To honor his wife’s wishes, Ryan took a job in Vermont. It was there that he launched Casita Cerveceria, making his beer on weekends at Hill Farmstead Brewery, where he worked full time as a brewer. After two years, he decided to bring his family and his business back home to North Carolina.

“It just feels like time,” Ryan said in a phone interview from Vermont, where he was packing up the last of the family’s belongings to make the 16-hour drive to North Carolina.

“We have been traveling for this long time, seeing the world and getting a lot of different experiences, but now our daughter is about to enter first grade. We’re getting older; our parents are getting older. It just seems like the natural place for us to be,” he said. “When we made this decision that we wanted to try to open our own brewery, it just seemed obvious that that would be in North Carolina.”

Ryan will not be opening a brewery the way he did in England. Instead, he will have a contract with Duck-Rabbit owner Paul Philippon, who gave Ryan his start in the industry 10 years ago.

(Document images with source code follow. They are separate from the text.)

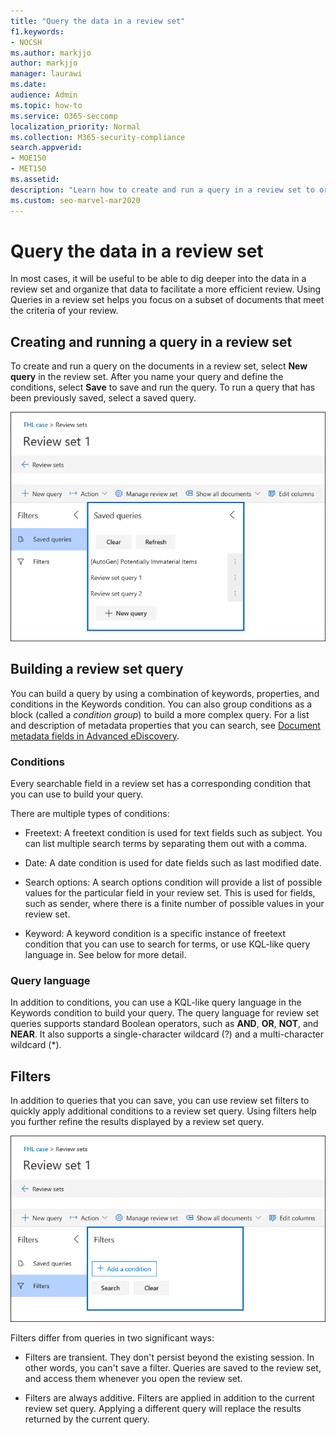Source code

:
 ```yaml
---
title: "Query the data in a review set"
f1.keywords:
- NOCSH
ms.author: markjjo
author: markjjo
manager: laurawi
ms.date: 
audience: Admin
ms.topic: how-to
ms.service: O365-seccomp
localization_priority: Normal
ms.collection: M365-security-compliance 
search.appverid: 
- MOE150
- MET150
ms.assetid: 
description: "Learn how to create and run a query in a review set to organize data for a more efficient review in an Advanced eDiscovery case."
ms.custom: seo-marvel-mar2020
---
```


# Query the data in a review set

In most cases, it will be useful to be able to dig deeper into the data in a review set and organize that data to facilitate a more efficient review. Using Queries in a review set helps you focus on a subset of documents that meet the criteria of your review.

## Creating and running a query in a review set

To create and run a query on the documents in a review set, select **New query** in the review set. After you name your query and define the conditions, select **Save** to save and run the query. To run a query that has been previously saved, select a saved query.

![Review set queries](../media/AeDReviewSetQueries.png)

## Building a review set query

You can build a query by using a combination of keywords, properties, and conditions in the Keywords condition. You can also group conditions as a block (called a *condition group*) to build a more complex query. For a list and description of metadata properties that you can search, see [Document metadata fields in Advanced eDiscovery](document-metadata-fields-in-Advanced-eDiscovery.md).

### Conditions

Every searchable field in a review set has a corresponding condition that you can use to build your query.

There are multiple types of conditions:

- Freetext: A freetext condition is used for text fields such as subject. You can list multiple search terms by separating them out with a comma.

- Date: A date condition is used for date fields such as last modified date.

- Search options: A search options condition will provide a list of possible values for the particular field in your review set. This is used for fields, such as sender, where there is a finite number of possible values in your review set.

- Keyword: A keyword condition is a specific instance of freetext condition that you can use to search for terms, or use KQL-like query language in. See below for more detail.

### Query language

In addition to conditions, you can use a KQL-like query language in the Keywords condition to build your query. The query language for review set queries supports standard Boolean operators, such as **AND**, **OR**, **NOT**, and **NEAR**. It also supports a single-character wildcard (?) and a multi-character wildcard (*).

## Filters

In addition to queries that you can save, you can use review set filters to quickly apply additional conditions to a review set query. Using filters help you further refine the results displayed by a review set query.

![Review set filters](../media/AeDReviewSetFilters.png)

Filters differ from queries in two significant ways:

- Filters are transient. They don't persist beyond the existing session. In other words, you can't save a filter. Queries are saved to the review set, and access them whenever you open the review set.

- Filters are always additive. Filters are applied in addition to the current review set query. Applying a different query will replace the results returned by the current query.
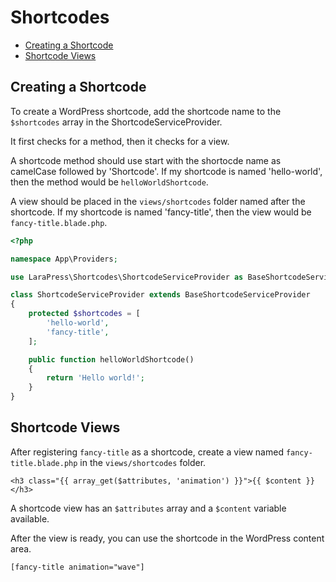 # Shortcodes

- [Creating a Shortcode](#creating-a-shortcode)
- [Shortcode Views](#shortcode-views)

## Creating a Shortcode

To create a WordPress shortcode, add the shortcode name to the `$shortcodes` array in the ShortcodeServiceProvider.

It first checks for a method, then it checks for a view. 

A shortcode method should use start with the shortocde name as camelCase followed by 'Shortcode'. If my shortcode is named 'hello-world', then the method would be `helloWorldShortcode`.

A view should be placed in the `views/shortcodes` folder named after the shortcode. If my shortcode is named 'fancy-title', then the view would be `fancy-title.blade.php`. 

```php
<?php

namespace App\Providers;

use LaraPress\Shortcodes\ShortcodeServiceProvider as BaseShortcodeServiceProvider;

class ShortcodeServiceProvider extends BaseShortcodeServiceProvider
{
    protected $shortcodes = [
        'hello-world',
        'fancy-title',
    ];

    public function helloWorldShortcode()
    {
        return 'Hello world!';
    }
}
```

## Shortcode Views
    
After registering `fancy-title` as a shortcode, create a view named `fancy-title.blade.php` in the `views/shortcodes` folder.

```blade
<h3 class="{{ array_get($attributes, 'animation') }}">{{ $content }}</h3>
```

A shortcode view has an `$attributes` array and a `$content` variable available.

After the view is ready, you can use the shortcode in the WordPress content area.

    [fancy-title animation="wave"]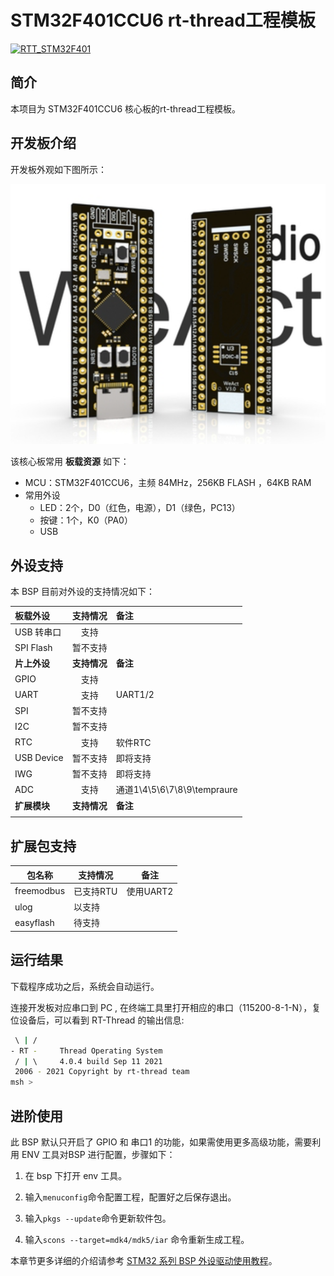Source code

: <!--
 * @Author: JunQiLiu
 * @Date: 2021-09-07 12:47:01
 * @LastEditTime: 2021-09-11 15:49:40
 * @Description: 
 * @FilePath: \stm32f401ccu6_rtthread\README.md
 *  
-->
# STM32F401CCU6 rt-thread工程模板

[![RTT_STM32F401](https://github.com/JassyL/stm32f401ccu6_rtthread/actions/workflows/scons.yml/badge.svg)](https://github.com/JassyL/stm32f401ccu6_rtthread/actions/workflows/scons.yml)
## 简介

本项目为 STM32F401CCU6 核心板的rt-thread工程模板。
## 开发板介绍

开发板外观如下图所示：

![board](figures/board.png)

该核心板常用 **板载资源** 如下：

- MCU：STM32F401CCU6，主频 84MHz，256KB FLASH ，64KB RAM
- 常用外设
  - LED：2个，D0（红色，电源），D1（绿色，PC13）
  - 按键：1个，K0（PA0）
  - USB
## 外设支持

本 BSP 目前对外设的支持情况如下：

| **板载外设**      | **支持情况** | **备注**                              |
| :----------------- | :----------: | :------------------------------------- |
| USB 转串口        |   支持     |                                       |
| SPI Flash         |   暂不支持     |                                       |
| **片上外设**      | **支持情况** | **备注**                              |
| GPIO              |     支持     | |
| UART              |     支持     | UART1/2                            |
| SPI               |   暂不支持     |                               |
| I2C               |   暂不支持     |                              |
| RTC               |   支持   | 软件RTC                              |
| USB Device        |   暂不支持   | 即将支持                              |
| IWG               |   暂不支持   | 即将支持                              |
| ADC               |   支持   | 通道1\4\5\6\7\8\9\tempraure                              |
| **扩展模块**      | **支持情况** | **备注**                              |
|          |     |                                      |


## 扩展包支持
|**包名称**|**支持情况**|**备注**|
|-|-|-|
|freemodbus|已支持RTU|使用UART2|
|ulog|以支持||
|easyflash|待支持| |


## 运行结果

下载程序成功之后，系统会自动运行。

连接开发板对应串口到 PC , 在终端工具里打开相应的串口（115200-8-1-N），复位设备后，可以看到 RT-Thread 的输出信息:

```bash
 \ | /
- RT -     Thread Operating System
 / | \     4.0.4 build Sep 11 2021
 2006 - 2021 Copyright by rt-thread team
msh >
```
## 进阶使用

此 BSP 默认只开启了 GPIO 和 串口1 的功能，如果需使用更多高级功能，需要利用 ENV 工具对BSP 进行配置，步骤如下：

1. 在 bsp 下打开 env 工具。

2. 输入`menuconfig`命令配置工程，配置好之后保存退出。

3. 输入`pkgs --update`命令更新软件包。

4. 输入`scons --target=mdk4/mdk5/iar` 命令重新生成工程。

本章节更多详细的介绍请参考 [STM32 系列 BSP 外设驱动使用教程](../docs/STM32系列BSP外设驱动使用教程.md)。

“We’ll be doing what’s called in the industry contract brewing,” Ryan said. “But for our situation, I’m going to go physically brew the beer because I’ll be living right down the road, and I know how to use the system already after brewing there for a number of years. Paul and I have a strong relationship, so it won’t be like your standard contract brewery.”

Before settling in at Duck-Rabbit, Ryan will spend this month collaborating with other brewers across the country, blending some work with the family vacation.

“He had his places that he really wanted to go, and I had my places that I really wanted to go,” Mahalia said. “Pretty much all his places were beer places, and all my places were national parks, so we tried to make it a happy medium.”

The couple aims to have one keg from each of the collaborative brews brought back to the Greenville area to give people a literal taste of their road trip.

Once they park their Subaru Outback, one of the things Ryan and Mahalia are most excited about is simply drinking in the familiar flavor of home. And that doesn’t just mean eastern North Carolina barbecue (though Ryan said that’s important, too).

“We just want to be closer to family,” Mahalia said. “We’ve got lots of friends that still live in Greenville, and they have kids that are the same age as my daughter. Every time we’ve been back there to visit, it feels like nothing’s changed. It’s such a good feeling of familiarity. We’re really looking forward to that.”

Ryan has the same sentiment.

“We’ve had this crazy experience of living in Europe for six years and seeing all this stuff, and yet in the end we’re going to just be coming right back to where we got our start together,” he said. “(We are) moving right back to the place where I got my start as a brewer and where I met my wife and hopefully starting a new chapter.

“Something we’ve learned from living in all these different places is a lot of times you don’t even take advantage of the place that you live and you take it for granted. And then later on you realize, ‘Oh, there’s all this cool stuff that I missed out on that I could have experienced,’” Ryan said. “North Carolina’s like that for us too. We might have grown up there, but there’s a lot of North Carolina that we haven’t seen yet, that we haven’t explored.”